Au coeur de la rose : Entre ciel et mer
De Pierre Perrault, on aura retenu le grand documentariste, le maître du cinéma direct qui a tendu son micro aux populations des régions éloignées, et donné ses lettres de noblesse à la langue de leur pays. Mais le réalisateur de La Bête lumineuse était aussi un homme de mots.
De Pierre Perrault, on aura retenu le grand documentariste, le maître du cinéma direct qui a tendu son micro aux populations des régions éloignées, et donné ses lettres de noblesse à la langue de leur pays. Mais le réalisateur de La Bête lumineuse était aussi un homme de mots. Il a signé des textes dramatiques, publié des recueils de poésie, des essais et une pièce, écrite pour la télé en 1958, créée sur scène en 1963, et plusieurs fois remaniée.
C’est au Théâtre Ubu, en collaboration avec le Rideau Vert, que revient le mérite d’arracher à l’injuste oubli qui la menaçait Au coeur de la rose. Plutôt porté sur les pièces formalistes et les avant-gardes poétiques que sur les morceaux de folklore, Denis Marleau a trouvé dans ce pan un peu oublié du répertoire québécois un objet d’une poésie étrange et magnifique, bercé de métaphores marines; une langue riche de ses sonorités régionales, qu’elle transcende pourtant. Il y a quelque chose d’exemplaire et de plus grand que nature dans cette histoire d’île isolée, où une jeune fille rêve de partir et d’être emportée par le premier venu qui saura ravir son coeur.

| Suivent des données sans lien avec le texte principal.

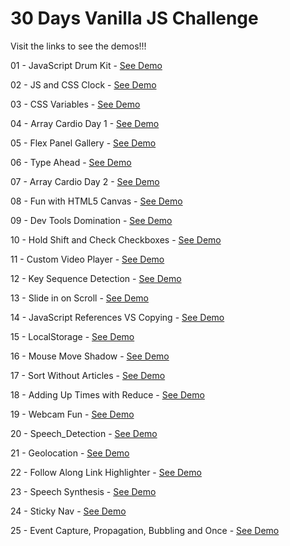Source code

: # 30 Days Vanilla JS Challenge
Visit the links to see the demos!!!

01 - JavaScript Drum Kit - <a href="https://joydeeproy87.github.io/JavaScript_30/01-JavaScript_Drum_Kit/index.html" target="_blank">See Demo</a>


02 - JS and CSS Clock - <a href="https://joydeeproy87.github.io/JavaScript_30/02-JS_and_CSS_Clock/index.html" target="_blank">See Demo</a>


03 - CSS Variables - <a href="https://joydeeproy87.github.io/JavaScript_30/03-CSS_Variables/index.html" target="_blank">See Demo</a>


04 - Array Cardio Day 1 - <a href="https://joydeeproy87.github.io/JavaScript_30/04-Array_Cardio_Day_1/index.html" target="_blank">See Demo</a>


05 - Flex Panel Gallery - <a href="https://joydeeproy87.github.io/JavaScript_30/05-Flex_Panel_Gallery/index.html" target="_blank">See Demo</a>


06 - Type Ahead - <a href="https://joydeeproy87.github.io/JavaScript_30/06-Type_Ahead/index.html" target="_blank">See Demo</a>


07 - Array Cardio Day 2 - <a href="https://joydeeproy87.github.io/JavaScript_30/07-Array_Cardio_Day_2/index.html" target="_blank">See Demo</a>


08 - Fun with HTML5 Canvas - <a href="https://joydeeproy87.github.io/JavaScript_30/08-Fun_with_HTML5_Canvas/index.html" target="_blank">See Demo</a>


09 - Dev Tools Domination - <a href="https://joydeeproy87.github.io/JavaScript_30/09-Dev_Tools_Domination/index.html" target="_blank">See Demo</a>


10 - Hold Shift and Check Checkboxes - <a href="https://joydeeproy87.github.io/JavaScript_30/10-Hold_Shift_and_Check_Checkboxes/index.html" target="_blank">See Demo</a>


11 - Custom Video Player - <a href="https://joydeeproy87.github.io/JavaScript_30/11-Custom_Video_Player/index.html" target="_blank">See Demo</a>


12 - Key Sequence Detection - <a href="https://joydeeproy87.github.io/JavaScript_30/12-Key_Sequence_Detection/index.html" target="_blank">See Demo</a>


13 - Slide in on Scroll - <a href="https://joydeeproy87.github.io/JavaScript_30/13-Slide_in_on_Scroll/index.html" target="_blank">See Demo</a>


14 - JavaScript References VS Copying - <a href="https://joydeeproy87.github.io/JavaScript_30/14-JavaScript_References_VS_Copying/index.html" target="_blank">See Demo</a>


15 - LocalStorage - <a href="https://joydeeproy87.github.io/JavaScript_30/15-LocalStorage/index.html" target="_blank">See Demo</a>


16 - Mouse Move Shadow - <a href="https://joydeeproy87.github.io/JavaScript_30/16-Mouse_Move_Shadow/index.html" target="_blank">See Demo</a>


17 - Sort Without Articles - <a href="https://joydeeproy87.github.io/JavaScript_30/17-Sort_Without_Articles/index.html" target="_blank">See Demo</a>


18 - Adding Up Times with Reduce - <a href="https://joydeeproy87.github.io/JavaScript_30/18-Adding_Up_Times_with_Reduce/index.html" target="_blank">See Demo</a>


19 - Webcam Fun - <a href="https://joydeeproy87.github.io/JavaScript_30/19-Webcam_Fun/index.html" target="_blank">See Demo</a>


20 - Speech_Detection - <a href="https://joydeeproy87.github.io/JavaScript_30/20-Speech_Detection/index.html" target="_blank">See Demo</a>


21 - Geolocation - <a href="https://joydeeproy87.github.io/JavaScript_30/21-Geolocation/index.html" target="_blank">See Demo</a>


22 - Follow Along Link Highlighter - <a href="https://joydeeproy87.github.io/JavaScript_30/22-Follow_Along_Link_Highlighter/index.html" target="_blank">See Demo</a>


23 - Speech Synthesis - <a href="https://joydeeproy87.github.io/JavaScript_30/23-Speech_Synthesis/index.html" target="_blank">See Demo</a>


24 - Sticky Nav - <a href="https://joydeeproy87.github.io/JavaScript_30/24-Sticky_Nav/index.html" target="_blank">See Demo</a>


25 - Event Capture, Propagation, Bubbling and Once - <a href="https://joydeeproy87.github.io/JavaScript_30/25-Event_Capture_Propagation_Bubbling_and_Once/index.html" target="_blank">See Demo</a>
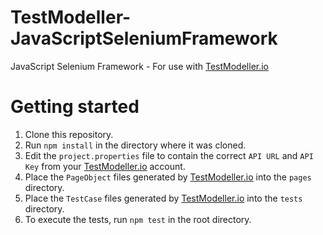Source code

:# TestModeller-JavaScriptSeleniumFramework
JavaScript Selenium Framework - For use with [TestModeller.io](http://www.testmodeller.io)

# Getting started
1. Clone this repository.
2. Run `npm install` in the directory where it was cloned.
3. Edit the `project.properties` file to contain the correct `API URL` and `API Key` from your [TestModeller.io](http://www.testmodeller.io)  account.
4. Place the `PageObject` files generated by [TestModeller.io](http://www.testmodeller.io) into the `pages` directory.
5. Place the `TestCase` files generated by [TestModeller.io](http://www.testmodeller.io) into the `tests` directory.
6. To execute the tests, run `npm test` in the root directory.

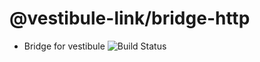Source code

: # @vestibule-link/bridge-http
* Bridge for vestibule ![Build Status](https://codebuild.us-east-1.amazonaws.com/badges?uuid=eyJlbmNyeXB0ZWREYXRhIjoiNk5HcWwzZ1FjbHFmOS8vRXdwR3g1djMwMUNaSnM1Zm85T0Q5UDJzY0FCaXNTSUFNekwxTTFQWmxtVE9CTFlrWEllQXBzald1bG96bS8vM1BSZVNSWFQwPSIsIml2UGFyYW1ldGVyU3BlYyI6Imxxdk5lWWJuTHpNTW53YWgiLCJtYXRlcmlhbFNldFNlcmlhbCI6MX0%3D&branch=master)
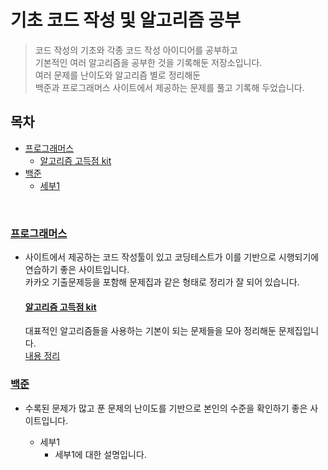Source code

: # 기초 코드 작성 및 알고리즘 공부
> 코드 작성의 기초와 각종 코드 작성 아이디어를 공부하고 <br>기본적인 여러 알고리즘을 공부한 것을 기록해둔 저장소입니다.
<br>여러 문제를 난이도와 알고리즘 별로 정리해둔 <br>백준과 프로그래머스 사이트에서 제공하는 문제를 풀고 기록해 두었습니다.

## 목차
 - [프로그래머스](#프로그래머스)
	- [알고리즘 고득점 kit](#알고리즘-고득점-kit)
 - [백준](#백준)
	- [세부1](#세부1)

<br>

### [프로그래머스](https://school.programmers.co.kr/)
- 사이트에서 제공하는 코드 작성툴이 있고 코딩테스트가 이를 기반으로 시행되기에 연습하기 좋은 사이트입니다.
<br>카카오 기출문제등을 포함해 문제집과 같은 형태로 정리가 잘 되어 있습니다.

	#### [알고리즘 고득점 kit](https://school.programmers.co.kr/learn/challenges?tab=algorithm_practice_kit)
	대표적인 알고리즘들을 사용하는 기본이 되는 문제들을 모아 정리해둔 문제집입니다.
	<br> <a href= "https://github.com/ilot12/algorithm-practice/tree/main/programmers-algokit">내용 정리</a>
	
			

### [백준](https://www.acmicpc.net/)
- 수록된 문제가 많고 푼 문제의 난이도를 기반으로 본인의 수준을 확인하기 좋은 사이트입니다.
	
	- 세부1
		- 세부1에 대한 설명입니다.
			
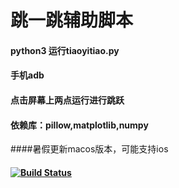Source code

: # 跳一跳辅助脚本
#### python3 运行tiaoyitiao.py
#### 手机adb
#### 点击屏幕上两点运行进行跳跃
#### 依赖库：pillow,matplotlib,numpy
####暑假更新macos版本，可能支持ios
#### [![Build Status](https://travis-ci.org/wqhqq1/jump-and-jump.svg?branch=master)](https://travis-ci.org/wqhqq1/jump-and-jump)
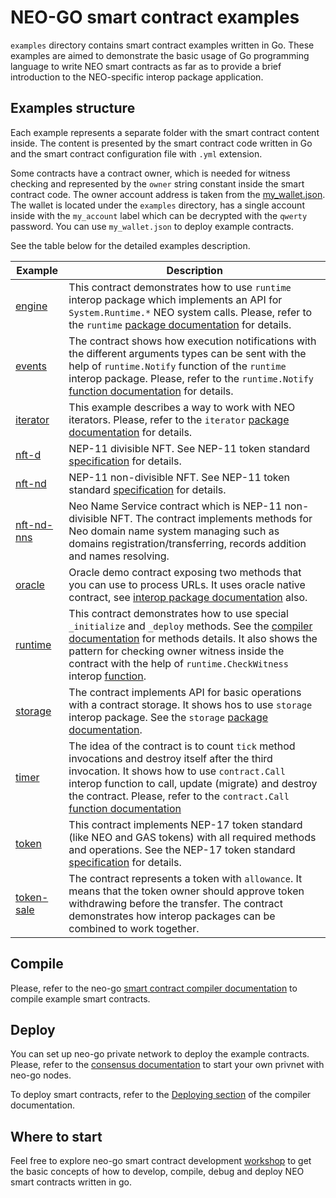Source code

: # NEO-GO smart contract examples

`examples` directory contains smart contract examples written in Go. 
These examples are aimed to demonstrate the basic usage of Go programming 
language to write NEO smart contracts as far as to provide a brief introduction
to the NEO-specific interop package application.

## Examples structure

Each example represents a separate folder with the smart contract content inside.
The content is presented by the smart contract code written in Go and the smart
contract configuration file with `.yml` extension.

Some contracts have a contract owner, which is needed for witness checking and 
represented by the `owner` string constant inside the smart contract code. The 
owner account address is taken from the [my_wallet.json](my_wallet.json). The 
wallet is located under the `examples` directory, has a single account inside 
with the `my_account` label which can be decrypted with the `qwerty` password. 
You can use `my_wallet.json` to deploy example contracts.

See the table below for the detailed examples description.

| Example                  | Description |
|--------------------------| --- |
| [engine](engine)         | This contract demonstrates how to use `runtime` interop package which implements an API for `System.Runtime.*` NEO system calls. Please, refer to the `runtime` [package documentation](../pkg/interop/doc.go) for details. |
| [events](events)         | The contract shows how execution notifications with the different arguments types can be sent with the help of `runtime.Notify` function of the `runtime` interop package. Please, refer to the `runtime.Notify` [function documentation](../pkg/interop/runtime/runtime.go) for details. |
| [iterator](iterator)     | This example describes a way to work with NEO iterators. Please, refer to the `iterator` [package documentation](../pkg/interop/iterator/iterator.go) for details. |
| [nft-d](nft-d)           | NEP-11 divisible NFT. See NEP-11 token standard [specification](https://github.com/neo-project/proposals/blob/master/nep-11.mediawiki) for details. |
| [nft-nd](nft-nd)         | NEP-11 non-divisible NFT. See NEP-11 token standard [specification](https://github.com/neo-project/proposals/blob/master/nep-11.mediawiki) for details. |
| [nft-nd-nns](nft-nd-nns) | Neo Name Service contract which is NEP-11 non-divisible NFT. The contract implements methods for Neo domain name system managing such as domains registration/transferring, records addition and names resolving. |
| [oracle](oracle)         | Oracle demo contract exposing two methods that you can use to process URLs. It uses oracle native contract, see [interop package documentation](../pkg/interop/native/oracle/oracle.go) also. |
| [runtime](runtime)       | This contract demonstrates how to use special `_initialize` and `_deploy` methods. See the [compiler documentation](../docs/compiler.md#vm-api-interop-layer ) for methods details. It also shows the pattern for checking owner witness inside the contract with the help of `runtime.CheckWitness` interop [function](../pkg/interop/runtime/runtime.go). |
| [storage](storage)       | The contract implements API for basic operations with a contract storage. It shows hos to use `storage` interop package. See the `storage` [package documentation](../pkg/interop/storage/storage.go). |
| [timer](timer)           | The idea of the contract is to count `tick` method invocations and destroy itself after the third invocation. It shows how to use `contract.Call` interop function to call, update (migrate) and destroy the contract. Please, refer to the `contract.Call` [function documentation](../pkg/interop/contract/contract.go) |
| [token](token)           | This contract implements NEP-17 token standard (like NEO and GAS tokens) with all required methods and operations. See the NEP-17 token standard [specification](https://github.com/neo-project/proposals/pull/126) for details. |
| [token-sale](token-sale) | The contract represents a token with `allowance`. It means that the token owner should approve token withdrawing before the transfer. The contract demonstrates how interop packages can be combined to work together. |

## Compile

Please, refer to the neo-go
[smart contract compiler documentation](../docs/compiler.md) to compile example
smart contracts.

## Deploy

You can set up neo-go private network to deploy the example contracts. Please, 
refer to the [consensus documentation](../docs/consensus.md) to start your own 
privnet with neo-go nodes.

To deploy smart contracts, refer to the 
[Deploying section](../docs/compiler.md#deploying) of the compiler documentation.

## Where to start

Feel free to explore neo-go smart contract development 
[workshop](https://github.com/nspcc-dev/neo-go-sc-wrkshp) to get the basic
concepts of how to develop, compile, debug and deploy NEO smart contracts written
in go.



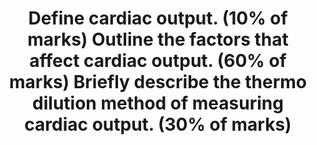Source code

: ---
title: "Define cardiac output. (10% of marks) Outline the factors that affect cardiac output. (60% of marks) Briefly describe the thermo dilution method of measuring cardiac output. (30% of marks)"
entityType: SAQ
exam: PEX
college: CICM
year: 2014
sitting: A
question: 19
passRate: 58
EC_expectedDomains:
- "It was expected candidates could provide a definition (heart rate x stroke volume) and then move on to outline factors that affect it (afterload, preload, contractility)."
EC_extraCredit:
- "Additional marks were awarded for descriptions of the relationship to mean systemic filling pressure and other influences beyond this."
EC_errorsCommon:
- "Most candidates described a thermodilution cardiac output curve but almost all described the technique as based on the “Fick equation or method” (which is used to estimate cardiac output from oxygen consumption)."
- "Very few candidates correctly identified the Stewart Hamilton equation as the integration method used to relate cardiac output (flow) to temperature change as an example of indicator dye dilution."
- "Candidates seemed to lack depth and understanding on this topic."
---
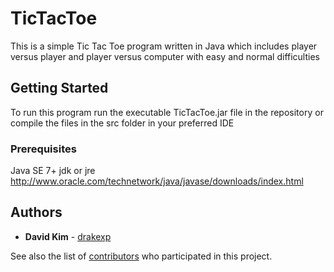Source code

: # TicTacToe

This is a simple Tic Tac Toe program written in Java which includes player versus player and player versus computer with easy and normal difficulties

## Getting Started

To run this program run the executable TicTacToe.jar file in the repository or compile the files in the src folder in your preferred IDE

### Prerequisites

Java SE 7+ jdk or jre
http://www.oracle.com/technetwork/java/javase/downloads/index.html 

## Authors

* **David Kim** - [drakexp](https://github.com/drakexp)

See also the list of [contributors](https://github.com/drakexp/TicTacToe/contributors) who participated in this project.
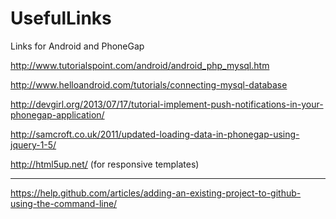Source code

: # UsefulLinks
Links for Android and PhoneGap

http://www.tutorialspoint.com/android/android_php_mysql.htm

http://www.helloandroid.com/tutorials/connecting-mysql-database

http://devgirl.org/2013/07/17/tutorial-implement-push-notifications-in-your-phonegap-application/

http://samcroft.co.uk/2011/updated-loading-data-in-phonegap-using-jquery-1-5/

http://html5up.net/ (for responsive templates)

--------------------------------------------------------------------------------------------------------------------------------

https://help.github.com/articles/adding-an-existing-project-to-github-using-the-command-line/

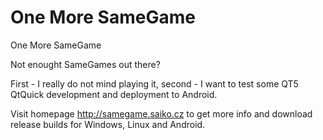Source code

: One More SameGame
===============

One More SameGame

Not enought SameGames out there? 

First - I really do not mind playing it, second - I want to test some QT5 QtQuick development and deployment to Android.

Visit homepage http://samegame.saiko.cz to get more info and download release builds for Windows, Linux and Android.
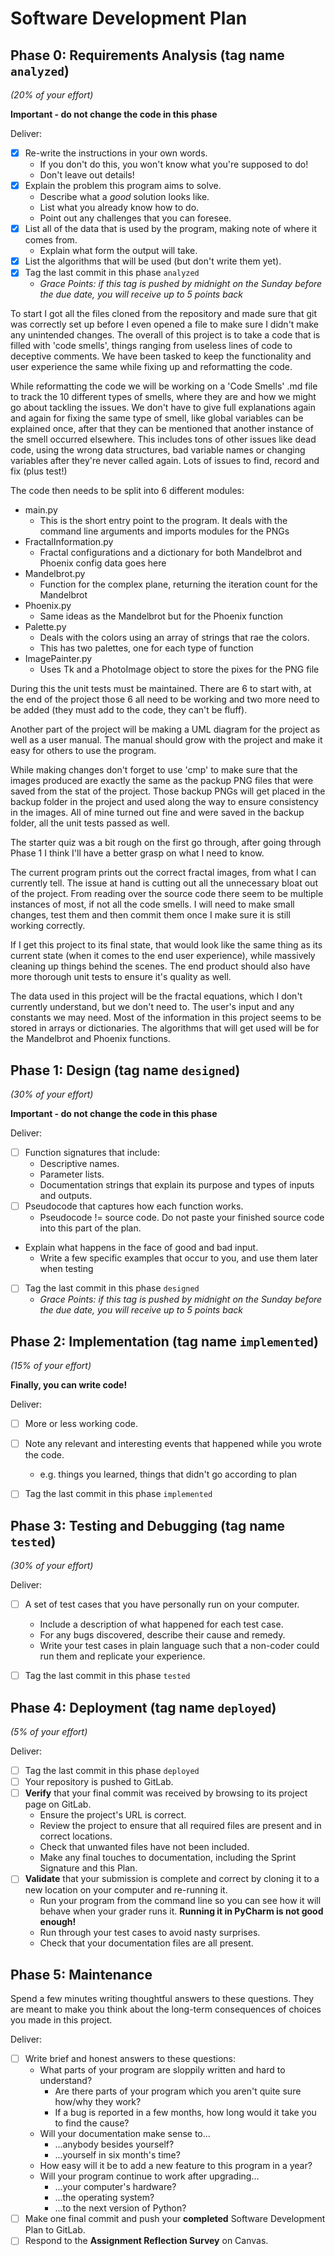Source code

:# Software Development Plan

## Phase 0: Requirements Analysis (tag name `analyzed`)
*(20% of your effort)*

**Important - do not change the code in this phase**

Deliver:

* [x] Re-write the instructions in your own words.
    *   If you don't do this, you won't know what you're supposed to do!
    *   Don't leave out details!
* [x] Explain the problem this program aims to solve.
    *   Describe what a *good* solution looks like.
    *   List what you already know how to do.
    *   Point out any challenges that you can foresee.
* [x] List all of the data that is used by the program, making note of where it comes from.
    *   Explain what form the output will take.
* [x] List the algorithms that will be used (but don't write them yet).
* [x] Tag the last commit in this phase `analyzed`
    * *Grace Points: if this tag is pushed by midnight on the Sunday before the due date, you will receive up to 5 points back*

To start I got all the files cloned from the repository and made sure that git was correctly set up before I even opened
a file to make sure I didn't make any unintended changes. The overall of this project is to take a code that is filled with
'code smells', things ranging from useless lines of code to deceptive comments. We have been tasked to keep the functionality 
and user experience the same while fixing up and reformatting the code. 

While reformatting the code we will be working on a 'Code Smells' .md file to track the 10 different types of smells, where
they are and how we might go about tackling the issues. We don't have to give full explanations again and again for fixing 
the same type of smell, like global variables can be explained once, after that they can be mentioned that another instance 
of the smell occurred elsewhere. This includes tons of other issues like dead code, using the wrong data structures, bad
variable names or changing variables after they're never called again. Lots of issues to find, record and fix (plus test!)

The code then needs to be split into 6 different modules:
* main.py
  * This is the short entry point to the program. It deals with the command line arguments and imports modules for the PNGs
* FractalInformation.py
  * Fractal configurations and a dictionary for both Mandelbrot and Phoenix config data goes here
* Mandelbrot.py
  * Function for the complex plane, returning the iteration count for the Mandelbrot
* Phoenix.py
  * Same ideas as the Mandelbrot but for the Phoenix function
* Palette.py
  * Deals with the colors using an array of strings that rae the colors.
  * This has two palettes, one for each type of function
* ImagePainter.py
  * Uses Tk and a PhotoImage object to store the pixes for the PNG file

During this the unit tests must be maintained. There are 6 to start with, at the end of the project those 6 all need to
be working and two more need to be added (they must add to the code, they can't be fluff). 

Another part of the project will be making a UML diagram for the project as well as a user manual. The manual should grow 
with the project and make it easy for others to use the program. 

While making changes don't forget to use 'cmp' to make sure that the images produced are exactly the same as the packup
PNG files that were saved from the stat of the project. Those backup PNGs will get placed in the backup folder in the project
and used along the way to ensure consistency in the images. All of mine turned out fine and were saved in the backup folder,
all the unit tests passed as well. 

The starter quiz was a bit rough on the first go through, after going through Phase 1 I think I'll have a better grasp on
what I need to know. 

The current program prints out the correct fractal images, from what I can currently tell. The issue at hand is cutting
out all the unnecessary bloat out of the project. From reading over the source code there seem to be multiple instances
of most, if not all the code smells. I will need to make small changes, test them and then commit them once I make sure 
it is still working correctly. 

If I get this project to its final state, that would look like the same thing as its current state (when it comes to the 
end user experience), while massively cleaning up things behind the scenes. The end product should also have more thorough
unit tests to ensure it's quality as well. 

The data used in this project will be the fractal equations, which I don't currently understand, but we don't need to. The
user's input and any constants we may need. Most of the information in this project seems to be stored in arrays or 
dictionaries. The algorithms that will get used will be for the Mandelbrot and Phoenix functions. 

## Phase 1: Design (tag name `designed`)
*(30% of your effort)*

**Important - do not change the code in this phase**

Deliver:

*   [ ] Function signatures that include:
    *   Descriptive names.
    *   Parameter lists.
    *   Documentation strings that explain its purpose and types of inputs and outputs.
*   [ ] Pseudocode that captures how each function works.
    *   Pseudocode != source code.  Do not paste your finished source code into this part of the plan.
*   Explain what happens in the face of good and bad input.
    *   Write a few specific examples that occur to you, and use them later when testing
*   [ ] Tag the last commit in this phase `designed`
    *   *Grace Points: if this tag is pushed by midnight on the Sunday before the due date, you will receive up to 5 points back*


## Phase 2: Implementation (tag name `implemented`)
*(15% of your effort)*

**Finally, you can write code!**

Deliver:

*   [ ] More or less working code.
*   [ ] Note any relevant and interesting events that happened while you wrote the code.
    *   e.g. things you learned, things that didn't go according to plan
*   [ ] Tag the last commit in this phase `implemented`


## Phase 3: Testing and Debugging (tag name `tested`)
*(30% of your effort)*

Deliver:

*   [ ] A set of test cases that you have personally run on your computer.
    *   Include a description of what happened for each test case.
    *   For any bugs discovered, describe their cause and remedy.
    *   Write your test cases in plain language such that a non-coder could run them and replicate your experience.
*   [ ] Tag the last commit in this phase `tested`


## Phase 4: Deployment (tag name `deployed`)
*(5% of your effort)*

Deliver:

*   [ ] Tag the last commit in this phase `deployed`
*   [ ] Your repository is pushed to GitLab.
*   [ ] **Verify** that your final commit was received by browsing to its project page on GitLab.
    *   Ensure the project's URL is correct.
    *   Review the project to ensure that all required files are present and in correct locations.
    *   Check that unwanted files have not been included.
    *   Make any final touches to documentation, including the Sprint Signature and this Plan.
*   [ ] **Validate** that your submission is complete and correct by cloning it to a new location on your computer and re-running it.
	*	Run your program from the command line so you can see how it will behave when your grader runs it.  **Running it in PyCharm is not good enough!**
    *   Run through your test cases to avoid nasty surprises.
    *   Check that your documentation files are all present.


## Phase 5: Maintenance

Spend a few minutes writing thoughtful answers to these questions.  They are meant to make you think about the long-term consequences of choices you made in this project.

Deliver:

*   [ ] Write brief and honest answers to these questions:
    *   What parts of your program are sloppily written and hard to understand?
        *   Are there parts of your program which you aren't quite sure how/why they work?
        *   If a bug is reported in a few months, how long would it take you to find the cause?
    *   Will your documentation make sense to...
        *   ...anybody besides yourself?
        *   ...yourself in six month's time?
    *   How easy will it be to add a new feature to this program in a year?
    *   Will your program continue to work after upgrading...
        *   ...your computer's hardware?
        *   ...the operating system?
        *   ...to the next version of Python?
*   [ ] Make one final commit and push your **completed** Software Development Plan to GitLab.
*   [ ] Respond to the **Assignment Reflection Survey** on Canvas.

Conte universel et archétypal de la passation des générations, d’un mode de vie qu’on tente de léguer à une jeunesse qui piaffe d’impatience et rêve plutôt de renouveau, Au coeur de la rose montre comment on muselle la vie, comment on tue les rêves. On y lira ou pas une métaphore nationale du refus de larguer ses amarres pour prendre pays, de la crainte du changement. Mais la pièce se tient en elle-même, véritable petit trésor de beauté.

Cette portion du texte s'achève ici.